MATERIAL PROVIDED
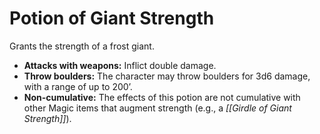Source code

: # Potion of Giant Strength

Grants the strength of a frost giant.

- **Attacks with weapons:** Inflict double damage.
- **Throw boulders:** The character may throw boulders for 3d6 damage, with a range of up to 200’.
- **Non-cumulative:** The effects of this potion are not cumulative with other Magic items that augment strength (e.g., a *[[Girdle of Giant Strength]]*).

WORK REQUIRED
The line containing "- **Throw boulders:**" marks the start; retype it and each line after it through the end of the records above, exactly.

SOLUTION TO THIS PROBLEM
- **Throw boulders:** The character may throw boulders for 3d6 damage, with a range of up to 200’.
- **Non-cumulative:** The effects of this potion are not cumulative with other Magic items that augment strength (e.g., a *[[Girdle of Giant Strength]]*).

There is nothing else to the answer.